Pisador, nacida en Hondarribia en 1976, llegó a Madrid para estudiar teatro en el año 1994. En esta ciudad y con apenas veinte años comenzó a pintar, hacer teatro y escribir poesía. Una tarde fue a ver a La Zaranda y se volvió “penitente” del teatro ritual, pictórico y místico de la compañía jerezana. Una vida llena de entusiasmo y planes, de cosas por hacer, que se vio truncada a los 22 años al enfermar de un cáncer que se la llevaría en apenas diez años.

Con la enfermedad comienza un periplo de lucha, el “tiempo en no” como lo denominó Pisador en una serie de sus poemas. Un periplo en la que esta guipuzcoana trata de sobrevivir a la enfermedad, de no sucumbir a la depresión, de seguir haciendo e ilusionándose. De este “tiempo en no” trata la obra. Una de las últimas voluntades de Pisador fue ir a ver a “su” Zaranda al Teatro Principal de San Sebastián en una tarde de marzo de 2007. Para ello, tuvo que montarse un dispositivo que le llevase en ambulancia desde Pamplona al teatro. Poco después, fallecería. Aquel periplo pasó desapercibido para la compañía y tan solo fueron conscientes tiempo después cuando su madre envió la carta. Una carta que conmocionó a la compañía y que motivó el texto de la obra que Calonge tardó más de diez años en escribir y que la Zaranda estuvo seriamente pensando en montar.

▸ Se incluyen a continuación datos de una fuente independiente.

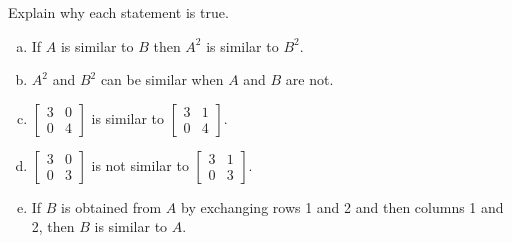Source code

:\begin{exercise}\label{exr:u32-true}
Explain why each statement is true.
\begin{enumerate}[(a)]
  \item If $A$ is similar to $B$ then $A^2$ is similar to $B^2$.
  \item $A^2$ and $B^2$ can be similar when $A$ and $B$ are not.
  \item $\left[\begin{smallmatrix}3&0\\0&4\end{smallmatrix}\right]$ is similar to
        $\left[\begin{smallmatrix}3&1\\0&4\end{smallmatrix}\right]$.
  \item $\left[\begin{smallmatrix}3&0\\0&3\end{smallmatrix}\right]$ is not similar to
        $\left[\begin{smallmatrix}3&1\\0&3\end{smallmatrix}\right]$.
  \item If $B$ is obtained from $A$ by exchanging rows 1 and 2 and then columns 1 and 2, then $B$
        is similar to $A$.
\end{enumerate}
\end{exercise}
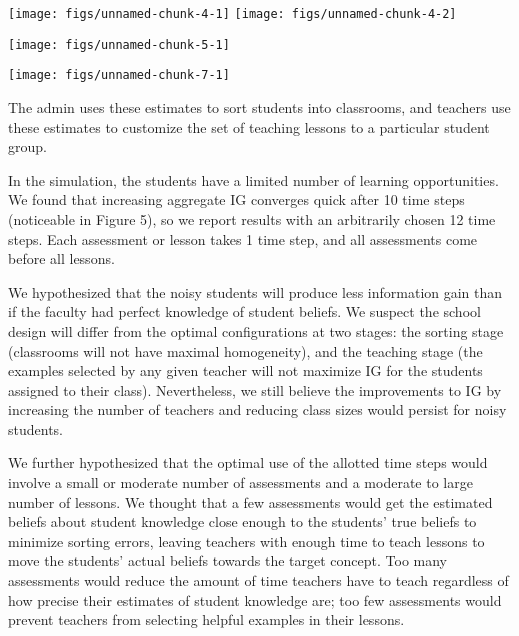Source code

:\documentclass[10pt, letterpaper]{article}
\newenvironment{CodeChunk}{}{}
\begin{document}
\begin{CodeChunk}

\texttt{[image: figs/unnamed-chunk-4-1]} 
\texttt{[image: figs/unnamed-chunk-4-2]} \end{CodeChunk}

\begin{CodeChunk}

\texttt{[image: figs/unnamed-chunk-5-1]} \end{CodeChunk}

\begin{CodeChunk}

\texttt{[image: figs/unnamed-chunk-7-1]} \end{CodeChunk}

The admin uses these estimates to sort students into classrooms, and
teachers use these estimates to customize the set of teaching lessons to
a particular student group.

In the simulation, the students have a limited number of learning
opportunities. We found that increasing aggregate IG converges quick
after 10 time steps (noticeable in Figure 5), so we report results with
an arbitrarily chosen 12 time steps. Each assessment or lesson takes 1
time step, and all assessments come before all lessons.

We hypothesized that the noisy students will produce less information
gain than if the faculty had perfect knowledge of student beliefs. We
suspect the school design will differ from the optimal configurations at
two stages: the sorting stage (classrooms will not have maximal
homogeneity), and the teaching stage (the examples selected by any given
teacher will not maximize IG for the students assigned to their class).
Nevertheless, we still believe the improvements to IG by increasing the
number of teachers and reducing class sizes would persist for noisy
students.

We further hypothesized that the optimal use of the allotted time steps
would involve a small or moderate number of assessments and a moderate
to large number of lessons. We thought that a few assessments would get
the estimated beliefs about student knowledge close enough to the
students' true beliefs to minimize sorting errors, leaving teachers with
enough time to teach lessons to move the students' actual beliefs
towards the target concept. Too many assessments would reduce the amount
of time teachers have to teach regardless of how precise their estimates
of student knowledge are; too few assessments would prevent teachers
from selecting helpful examples in their lessons.
\end{document}
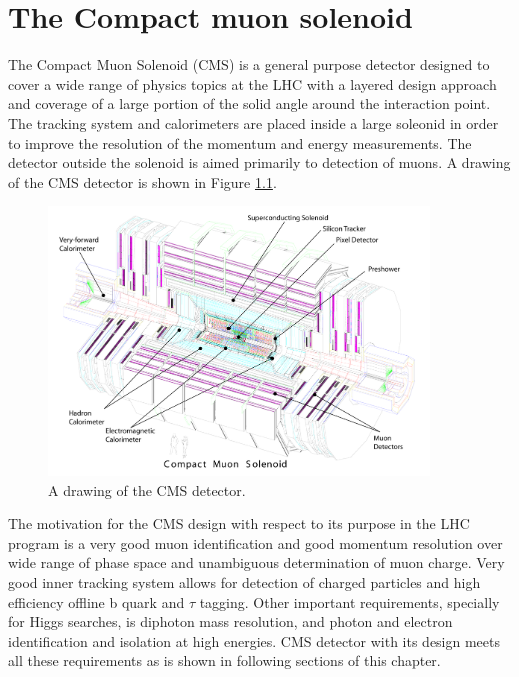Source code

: \chapter{The Compact muon solenoid} %

\label{Chapter4} %


The Compact Muon Solenoid (CMS) is a general purpose detector designed to cover a wide range of physics topics at the LHC with a layered design approach and coverage of a large portion of the solid angle around the interaction point. The tracking system and calorimeters are placed inside a large soleonid in order to improve the resolution of the momentum and energy measurements. The detector outside the solenoid is aimed primarily to detection of muons. A drawing of the CMS detector is shown in Figure \ref{fig:CMS}. 
\begin{figure}[htbp]
	\centering
		\includegraphics[width=0.9\textwidth]{Figures/CMS.pdf}
	\caption[CMS detector]{A drawing of the CMS detector. \cite{Chatrchyan:2008aa}}
	\label{fig:CMS}
\end{figure}
\par The motivation for the CMS design with respect to its purpose in the LHC program is a very good muon identification and good momentum resolution over wide range of phase space and unambiguous determination of muon charge. Very good inner tracking system allows for detection of charged particles and high efficiency offline b quark and $\tau$ tagging. Other important requirements, specially for Higgs searches, is diphoton mass resolution, and photon and electron identification and isolation at high energies. 
CMS detector with its design meets all these requirements as is shown in following sections of this chapter.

Finalmente, el dramaturgo y el director de la Zaranda decidieron apostar por montarla con su nueva compañía, La Extinta Poética, lo que les permitía trabajar con más libertad un texto lejos de la línea de La Zaranda, un texto más narrativo y que requería abordar los personajes fuera del esperpento y el clown grotesco tan característicos de La Zaranda. La obra narra ese horrible periplo de lucha contra la enfermedad que acaba en muerte y se convierte en radiografía sintética de la vida. Vemos a Pisador desdoblada en dos actrices pasar por médicos y tratamientos o lidiar con las lógicas de los bancos con alma hormigonera. Vemos en este montaje sus reflexiones, sus anhelos y sus miedos, su pregunta constante de si una vida sin esperanza es posible. El montaje va volviéndose más angustiante a medida que se acerca el final. Paco de la Zaranda dispone un espacio de juego infantil, de columpios y toboganes, como ring metafórico de esa lucha. Columpios que son recuerdos de balanceos con chirridos, toboganes que son propulsores de viaje y esperanza. Las interpretaciones son medidas, sobriamente naturalistas en algunas escenas, trabajadas desde la técnica de la biomecánica de Meyerlhold en otras, y con juegos de distanciamiento entre personaje y actriz interesantes. Un trabajo actoral que tan solo se rompe en ciertos momentos más cercanos a la danza interpretados por la coreógrafa y actriz Ingrid Magrinyà. La obra, desde una manera de hacer muy distante al de La Zaranda, sigue ahondando en ese teatro que nace del grito, de la necesidad de compartir un dolor.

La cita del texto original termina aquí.